My Favorite Uses for my Food Mill
Marinara: I cook down ½ bushel of tomatoes and then pass them through the food mill. It does a superior job of pushing the liquid out of the tomatoes, breaking up some of the skins and letting just enough solid matter through to give the sauce body without passing through any seeds.
Applesauce: We have a gargantuan applesauce-making endeavor every fall. I roughly peel and core the apples, cook them down, and then pass them through the food mill. The food mill catches all the stray seeds, peel and core bits.
Mashed potatoes: A food mill replaces a ricer. It is much, much faster as well. Just throw the potatoes in, turn the crank and you have perfect, fluffy, uniform potatoes in a minute.
Fruit sauces: I used to spend five minutes or so pressing warm fruit purees through a fine mesh sieve to turn them into sauces for pancakes, waffles or oatmeal. No more. It takes me all of 60-seconds to do in my food mill with the finest disk.

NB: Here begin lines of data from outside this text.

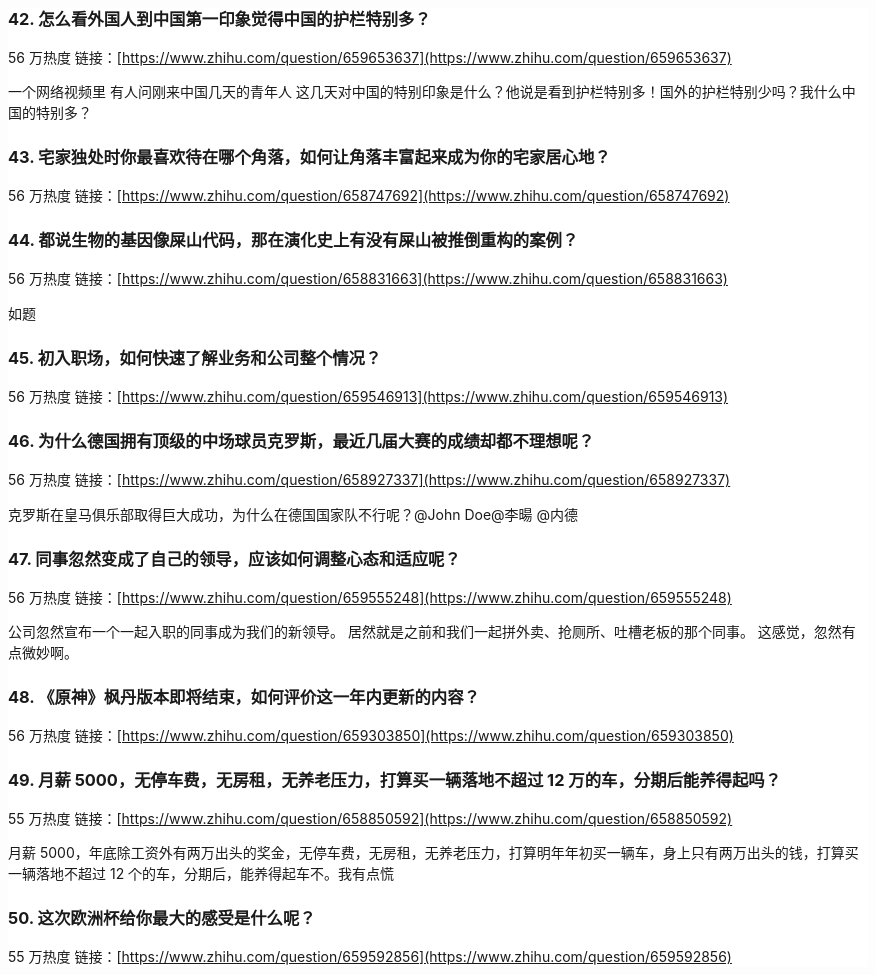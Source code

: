 

### 42. 怎么看外国人到中国第一印象觉得中国的护栏特别多？
56 万热度 链接：[https://www.zhihu.com/question/659653637](https://www.zhihu.com/question/659653637)

一个网络视频里 有人问刚来中国几天的青年人 这几天对中国的特别印象是什么？他说是看到护栏特别多！国外的护栏特别少吗？我什么中国的特别多？

### 43. 宅家独处时你最喜欢待在哪个角落，如何让角落丰富起来成为你的宅家居心地？
56 万热度 链接：[https://www.zhihu.com/question/658747692](https://www.zhihu.com/question/658747692)



### 44. 都说生物的基因像屎山代码，那在演化史上有没有屎山被推倒重构的案例？
56 万热度 链接：[https://www.zhihu.com/question/658831663](https://www.zhihu.com/question/658831663)

如题

### 45. 初入职场，如何快速了解业务和公司整个情况？
56 万热度 链接：[https://www.zhihu.com/question/659546913](https://www.zhihu.com/question/659546913)



### 46. 为什么德国拥有顶级的中场球员克罗斯，最近几届大赛的成绩却都不理想呢？
56 万热度 链接：[https://www.zhihu.com/question/658927337](https://www.zhihu.com/question/658927337)

克罗斯在皇马俱乐部取得巨大成功，为什么在德国国家队不行呢？@John Doe@李暘 @内德

### 47. 同事忽然变成了自己的领导，应该如何调整心态和适应呢？
56 万热度 链接：[https://www.zhihu.com/question/659555248](https://www.zhihu.com/question/659555248)

公司忽然宣布一个一起入职的同事成为我们的新领导。 居然就是之前和我们一起拼外卖、抢厕所、吐槽老板的那个同事。 这感觉，忽然有点微妙啊。

### 48. 《原神》枫丹版本即将结束，如何评价这一年内更新的内容？
56 万热度 链接：[https://www.zhihu.com/question/659303850](https://www.zhihu.com/question/659303850)



### 49. 月薪 5000，无停车费，无房租，无养老压力，打算买一辆落地不超过 12 万的车，分期后能养得起吗？
55 万热度 链接：[https://www.zhihu.com/question/658850592](https://www.zhihu.com/question/658850592)

月薪 5000，年底除工资外有两万出头的奖金，无停车费，无房租，无养老压力，打算明年年初买一辆车，身上只有两万出头的钱，打算买一辆落地不超过 12 个的车，分期后，能养得起车不。我有点慌

### 50. 这次欧洲杯给你最大的感受是什么呢？
55 万热度 链接：[https://www.zhihu.com/question/659592856](https://www.zhihu.com/question/659592856)



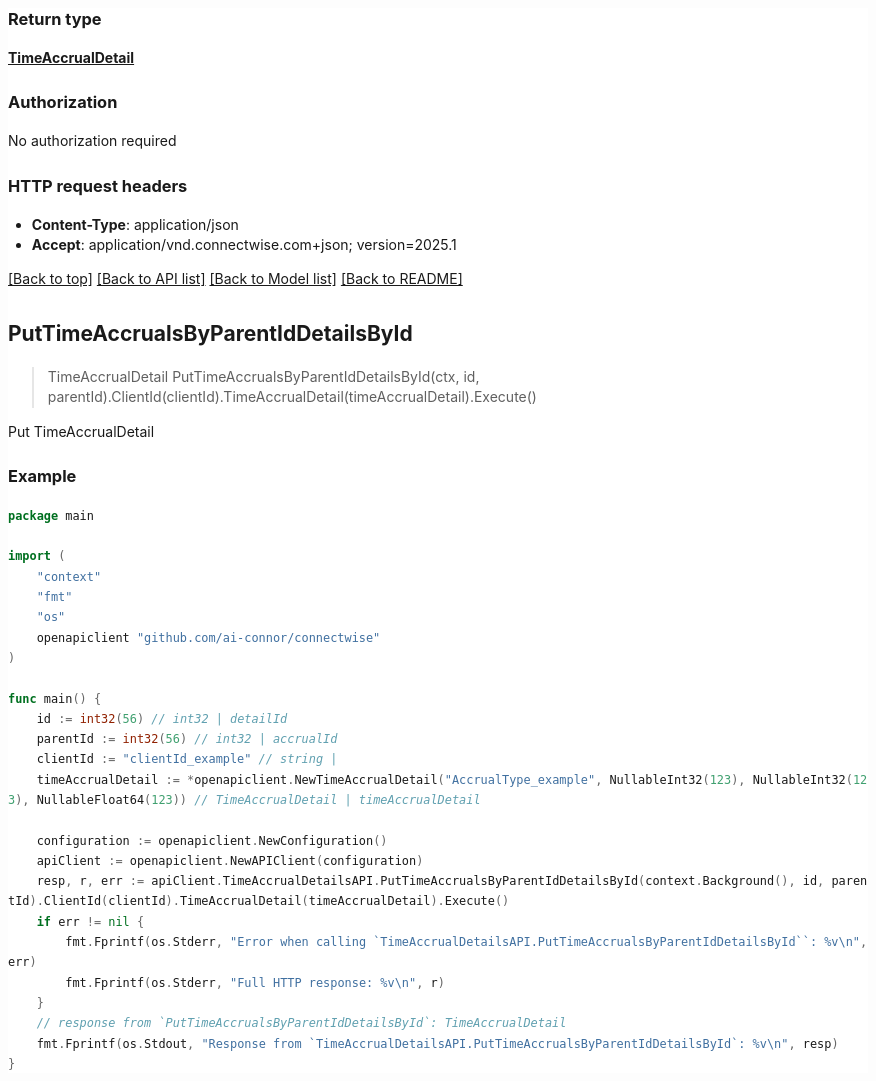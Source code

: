 ### Return type

[**TimeAccrualDetail**](TimeAccrualDetail.md)

### Authorization

No authorization required

### HTTP request headers

- **Content-Type**: application/json
- **Accept**: application/vnd.connectwise.com+json; version=2025.1

[[Back to top]](#) [[Back to API list]](../README.md#documentation-for-api-endpoints)
[[Back to Model list]](../README.md#documentation-for-models)
[[Back to README]](../README.md)


## PutTimeAccrualsByParentIdDetailsById

> TimeAccrualDetail PutTimeAccrualsByParentIdDetailsById(ctx, id, parentId).ClientId(clientId).TimeAccrualDetail(timeAccrualDetail).Execute()

Put TimeAccrualDetail

### Example

```go
package main

import (
	"context"
	"fmt"
	"os"
	openapiclient "github.com/ai-connor/connectwise"
)

func main() {
	id := int32(56) // int32 | detailId
	parentId := int32(56) // int32 | accrualId
	clientId := "clientId_example" // string | 
	timeAccrualDetail := *openapiclient.NewTimeAccrualDetail("AccrualType_example", NullableInt32(123), NullableInt32(123), NullableFloat64(123)) // TimeAccrualDetail | timeAccrualDetail

	configuration := openapiclient.NewConfiguration()
	apiClient := openapiclient.NewAPIClient(configuration)
	resp, r, err := apiClient.TimeAccrualDetailsAPI.PutTimeAccrualsByParentIdDetailsById(context.Background(), id, parentId).ClientId(clientId).TimeAccrualDetail(timeAccrualDetail).Execute()
	if err != nil {
		fmt.Fprintf(os.Stderr, "Error when calling `TimeAccrualDetailsAPI.PutTimeAccrualsByParentIdDetailsById``: %v\n", err)
		fmt.Fprintf(os.Stderr, "Full HTTP response: %v\n", r)
	}
	// response from `PutTimeAccrualsByParentIdDetailsById`: TimeAccrualDetail
	fmt.Fprintf(os.Stdout, "Response from `TimeAccrualDetailsAPI.PutTimeAccrualsByParentIdDetailsById`: %v\n", resp)
}
```
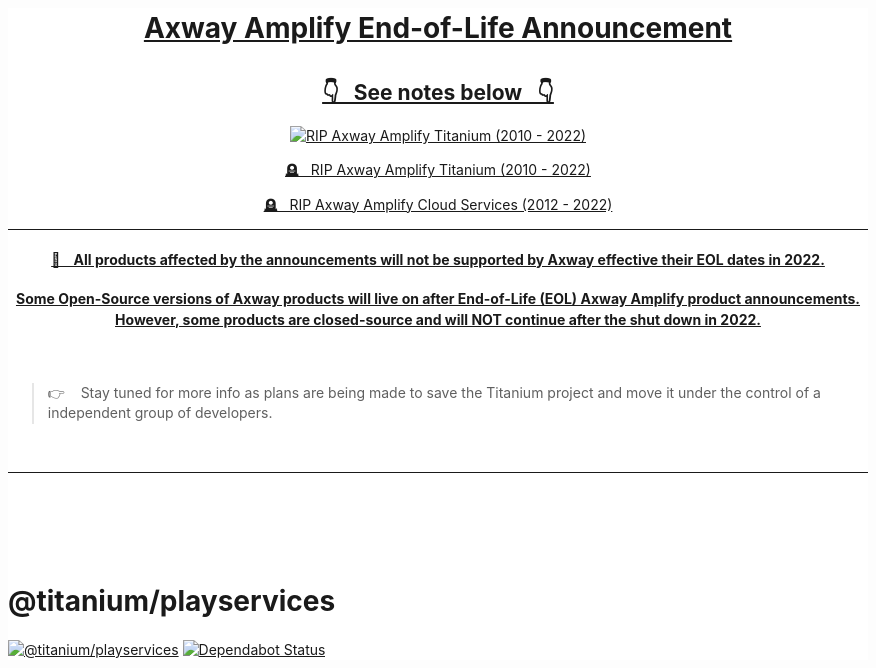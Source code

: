 [//]: # (header-start)

<a href="https://brenton.house/saying-goodbye-to-axway-amplify-titanium-31a44f3671de">
<h1 align="center">
	Axway Amplify End-of-Life Announcement
</h1>
<h2 align="center">
	👇 &nbsp; See notes below  &nbsp; 👇
</h2>	
</a>

<a href="https://brenton.house/saying-goodbye-to-axway-amplify-titanium-31a44f3671de">
	<p align="center">
		<img src="https://cdn.secure-api.org/images/RIP-Axway-Amplify-Titanium.png" alt="RIP Axway Amplify Titanium (2010 - 2022)" width="80%" />
	</p>
</a>
<a href="https://brenton.house/saying-goodbye-to-axway-amplify-titanium-31a44f3671de">
	<p align="center">
		🪦 &nbsp; RIP Axway Amplify Titanium (2010 - 2022)
	</p>
</a>
<a href="https://brenton.house/saying-goodbye-to-axway-amplify-titanium-31a44f3671de">
	<p align="center">
		🪦 &nbsp; RIP Axway Amplify Cloud Services (2012 - 2022)
	</p>
</a>
<hr>
<a href="https://brenton.house/saying-goodbye-to-axway-amplify-titanium-31a44f3671de">
	<h4 align="center">
🛑 &nbsp;&nbsp; All products affected by the announcements will not be supported by Axway effective their EOL dates in 2022.
</h4>

<h4 align="center">
Some Open-Source versions of Axway products will live on after End-of-Life (EOL) Axway Amplify product announcements.  However, some products are closed-source and will NOT continue after the shut down in 2022.  
	</h4>
</a>
<p>&nbsp;</p>

> 👉 &nbsp;&nbsp; Stay tuned for more info as plans are being made to save the Titanium project and move it under the control of a independent group of developers.

<p>&nbsp;</p>
<hr>
<p>&nbsp;</p>
<p>&nbsp;</p>

[//]: # (header-end)


# @titanium/playservices

[![@titanium/playservices](https://img.shields.io/npm/v/@titanium/playservices.png)](https://www.npmjs.com/package/@titanium/playservices)
[![Dependabot Status](https://api.dependabot.com/badges/status?host=github&repo=mobilehero-archive/titanium-playservices)](https://dependabot.com)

Baby food: If you want to make homemade baby food, a food mill is the way to go. I cringe at these stupid, expensive “baby food makers” that are on the market. Just nuke your veggies and pass them through the food mill. It takes a minute, and you can control the amount of texture your baby will get by using larger of smaller perforations.
Look for a food mill made of stainless steel. A plastic bowl is acceptable. Stay away from aluminum parts that will react with acidic foods like fruit or tomatoes, prospectively turning your sauces greyish (Ick!).
Some food mills have little legs that can be used to perch the mill on the edges of the bowl. My first one did. The problem was that the legs were too short to reach the edges of all but the smallest bowls. Oxo makes a highly-rated food mill with retractable legs that are much longer than the ones on my first food mill. I envy this feature.
When you’re using a food mill to push liquids out of pulpy matter, there are a few things to keep in mind. First, once most of the liquid is extracted from the pulp, the cranking action will begin to effectively grind up the solid matter that is left. That’s a good thing, but you have to make a decision about how much of that stuff you want in your sauce. For example, when I’m making marinara, I love the flavor and body I get from the skins. I stop cranking when I notice a strong concentration of seeds in the solids. I don’t want to grind and pass those because they tend to be bitter.
The solids that pass through will accumulate on the bottom of the screen. Keep scraping those off every few minutes so that it is easier to crank.
While cranking, I tend to crank forwards about 7 times and then in the reverse direction 2-3 times. This keeps the solids from being so compressed to the bottom that you can’t get the liquids through. It sort of “stirs” the contents of the bowl.